- [To do]
Your response should contain each line of the data that includes "MIME".

- [Data items]
##########
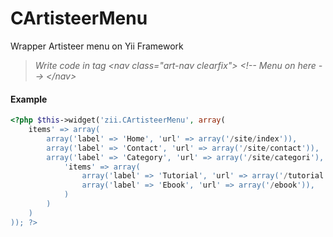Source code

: CArtisteerMenu
==============

Wrapper Artisteer menu on Yii Framework

> *Write code in tag &lt;nav class="art-nav clearfix"&gt;  &lt;!-- Menu on here --&gt;  &lt;/nav&gt;*

#### Example
```php
<?php $this->widget('zii.CArtisteerMenu', array(
	items' => array(
		array('label' => 'Home', 'url' => array('/site/index')),
		array('label' => 'Contact', 'url' => array('/site/contact')),
		array('label' => 'Category', 'url' => array('/site/categori'),
			'items' => array(
				array('label' => 'Tutorial', 'url' => array('/tutorial')),
				array('label' => 'Ebook', 'url' => array('/ebook')),
			)
		)
	)
)); ?>
```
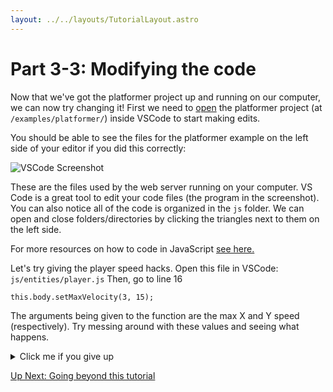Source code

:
 ```yaml
---
layout: ../../layouts/TutorialLayout.astro
---
```


# Part 3-3: Modifying the code

Now that we've got the platformer project up and running on our computer, we can now try changing it! First we need to [open](https://code.visualstudio.com/docs/editor/workspaces) the platformer project (at `/examples/platformer/`) inside VSCode to start making edits.

You should be able to see the files for the platformer example on the left side of your editor if you did this correctly:

<img alt="VSCode Screenshot" class="large" src="/img/tutorial/VSCode-platformer-files.webp"/>

These are the files used by the web server running on your computer. VS Code is a great tool to edit your code files (the program in the screenshot). You can also notice all of the code is organized in the `js` folder. We can open and close folders/directories by clicking the triangles next to them on the left side.

For more resources on how to code in JavaScript [see here.](https://webslc.com/musings/learn-js/)

Let's try giving the player speed hacks. Open this file in VSCode:
`js/entities/player.js`
Then, go to line 16
```
this.body.setMaxVelocity(3, 15);
```
The arguments being given to the function are the max X and Y speed (respectively). Try messing around with these values and seeing what happens.
<details>
  <summary>Click me if you give up</summary>
  Tadaa! By changing those values you now can make the character slow like a turtle or super fast like a cheater. The first value is the X speed, and the second value is the Y speed.
    <!-- TODO: PUT A GIF OF THE VALUES BEING EDITED THEN A PLAYER WITH SPEED HACKS -->
</details>

<a href="/tutorial/part-4-going-beyond" class="next">Up Next: Going beyond this tutorial</a>
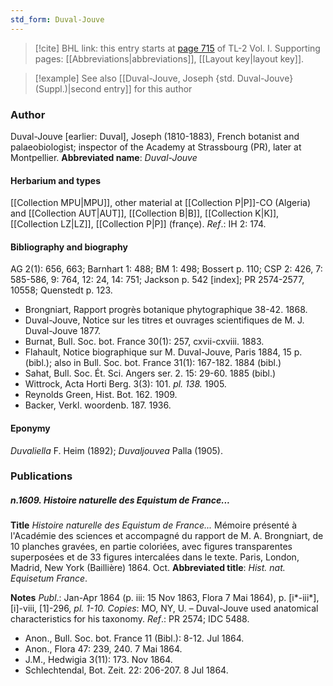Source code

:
 ```yaml
---
std_form: Duval-Jouve
---
```


> [!cite] BHL link: this entry starts at [page 715](https://www.biodiversitylibrary.org/page/33120846) of TL-2 Vol. I.
> Supporting pages: [[Abbreviations|abbreviations]], [[Layout key|layout key]].

> [!example] See also [[Duval-Jouve, Joseph {std. Duval-Jouve} (Suppl.)|second entry]] for this author

### Author

Duval-Jouve \[earlier: Duval\], Joseph (1810-1883), French botanist and palaeobiologist; inspector of the Academy at Strassbourg (PR), later at Montpellier. 
**Abbreviated name**: *Duval-Jouve*

#### Herbarium and types

[[Collection MPU|MPU]], other material at [[Collection P|P]]-CO (Algeria) and [[Collection AUT|AUT]], [[Collection B|B]], [[Collection K|K]], [[Collection LZ|LZ]], [[Collection P|P]] (françe).
*Ref*.: IH 2: 174.

#### Bibliography and biography

AG 2(1): 656, 663; Barnhart 1: 488; BM 1: 498; Bossert p. 110; CSP 2: 426, 7: 585-586, 9: 764, 12: 24, 14: 751; Jackson p. 542 \[index\]; PR 2574-2577, 10558; Quenstedt p. 123.
- Brongniart, Rapport progrès botanique phytographique 38-42. 1868.
- Duval-Jouve, Notice sur les titres et ouvrages scientifiques de M. J. Duval-Jouve 1877.
- Burnat, Bull. Soc. bot. France 30(1): 257, cxvii-cxviii. 1883.
- Flahault, Notice biographique sur M. Duval-Jouve, Paris 1884, 15 p. (bibl.); also in Bull. Soc. bot. France 31(1): 167-182. 1884 (bibl.)
- Sahat, Bull. Soc. Ét. Sci. Angers ser. 2. 15: 29-60. 1885 (bibl.)
- Wittrock, Acta Horti Berg. 3(3): 101. *pl. 138.* 1905.
- Reynolds Green, Hist. Bot. 162. 1909.
- Backer, Verkl. woordenb. 187. 1936.

#### Eponymy

*Duvaliella* F. Heim (1892); *Duvaljouvea* Palla (1905).

### Publications

##### n.1609. Histoire naturelle des Equistum de France...

**Title**
*Histoire naturelle des Equistum de France...* Mémoire présenté à l'Académie des sciences et accompagné du rapport de M. A. Brongniart, de 10 planches gravées, en partie coloriées, avec figures transparentes superposées et de 33 figures intercalées dans le texte. Paris, London, Madrid, New York (Baillière) 1864. Oct.
**Abbreviated title**: *Hist. nat. Equisetum France*.

**Notes**
*Publ*.: Jan-Apr 1864 (p. iii: 15 Nov 1863, Flora 7 Mai 1864), p. \[i\*-iii\*\], \[i\]-viii, \[1\]-296, *pl. 1-10. Copies*: MO, NY, U. – Duval-Jouve used anatomical characteristics for his taxonomy.
*Ref*.: PR 2574; IDC 5488.
- Anon., Bull. Soc. bot. France 11 (Bibl.): 8-12. Jul 1864.
- Anon., Flora 47: 239, 240. 7 Mai 1864.
- J.M., Hedwigia 3(11): 173. Nov 1864.
- Schlechtendal, Bot. Zeit. 22: 206-207. 8 Jul 1864.

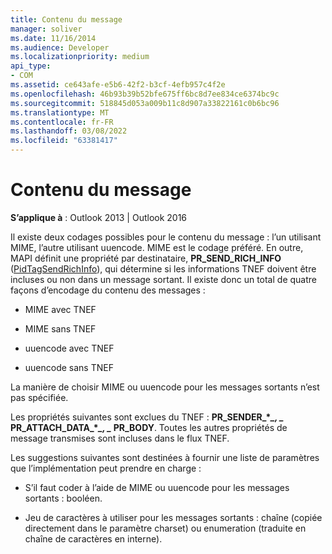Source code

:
 ```yaml
---
title: Contenu du message
manager: soliver
ms.date: 11/16/2014
ms.audience: Developer
ms.localizationpriority: medium
api_type:
- COM
ms.assetid: ce643afe-e5b6-42f2-b3cf-4efb957c4f2e
ms.openlocfilehash: 46b93b39b52bfe675ff6bc8d7ee834ce6374bc9c
ms.sourcegitcommit: 518845d053a009b11c8d907a33822161c0b6bc96
ms.translationtype: MT
ms.contentlocale: fr-FR
ms.lasthandoff: 03/08/2022
ms.locfileid: "63381417"
---
```

# <a name="message-content"></a>Contenu du message

  
  
**S’applique à** : Outlook 2013 | Outlook 2016 
  
Il existe deux codages possibles pour le contenu du message : l’un utilisant MIME, l’autre utilisant uuencode. MIME est le codage préféré. En outre, MAPI définit une propriété par destinataire, **PR_SEND_RICH_INFO** ([PidTagSendRichInfo](pidtagsendrichinfo-canonical-property.md)), qui détermine si les informations TNEF doivent être incluses ou non dans un message sortant. Il existe donc un total de quatre façons d’encodage du contenu des messages :
  
- MIME avec TNEF
    
- MIME sans TNEF
    
- uuencode avec TNEF
    
- uuencode sans TNEF
    
La manière de choisir MIME ou uuencode pour les messages sortants n’est pas spécifiée.
  
Les propriétés suivantes sont exclues du TNEF : **PR_SENDER_\**_, _* PR_ATTACH_DATA_\**_, _* PR_BODY**. Toutes les autres propriétés de message transmises sont incluses dans le flux TNEF.
  
Les suggestions suivantes sont destinées à fournir une liste de paramètres que l’implémentation peut prendre en charge :
  
- S’il faut coder à l’aide de MIME ou uuencode pour les messages sortants : booléen.
    
- Jeu de caractères à utiliser pour les messages sortants : chaîne (copiée directement dans le paramètre charset) ou enumeration (traduite en chaîne de caractères en interne).
    

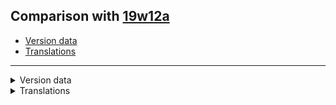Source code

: ## Comparison with [19w12a](https://github.com/PixiGeko/Minecraft-generated-data/tree/19w12a)

- [Version data](#version-data)
- [Translations](#translations)

<hr/>
<details><summary>Version data</summary>
<table><tr><th></th><th align="left">19w12a</th><th>19w12b</th></tr><tr><td>World version</td><td><code>1940</code></td><td><code>1941</code></td></tr><tr><td>Protocol version</td><td><code>466</code></td><td><code>467</code></td></tr></table>
</details>
<details><summary>Translations</summary>
<details>
<summary>
Keys
</summary>

```diff
+ narrator.screen.title: Title Screen
+ narrator.select: Selected: %s
```

</details>
</details>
##########
- [Reply to the task]
Il existe deux codages possibles pour le contenu du message : l’un utilisant MIME, l’autre utilisant uuencode. MIME est le codage préféré. En outre, MAPI définit une propriété par destinataire, **PR_SEND_RICH_INFO** ([PidTagSendRichInfo](pidtagsendrichinfo-canonical-property.md)), qui détermine si les informations TNEF doivent être incluses ou non dans un message sortant. Il existe donc un total de quatre façons d’encodage du contenu des messages :
- MIME avec TNEF
- MIME sans TNEF
La manière de choisir MIME ou uuencode pour les messages sortants n’est pas spécifiée.
- S’il faut coder à l’aide de MIME ou uuencode pour les messages sortants : booléen.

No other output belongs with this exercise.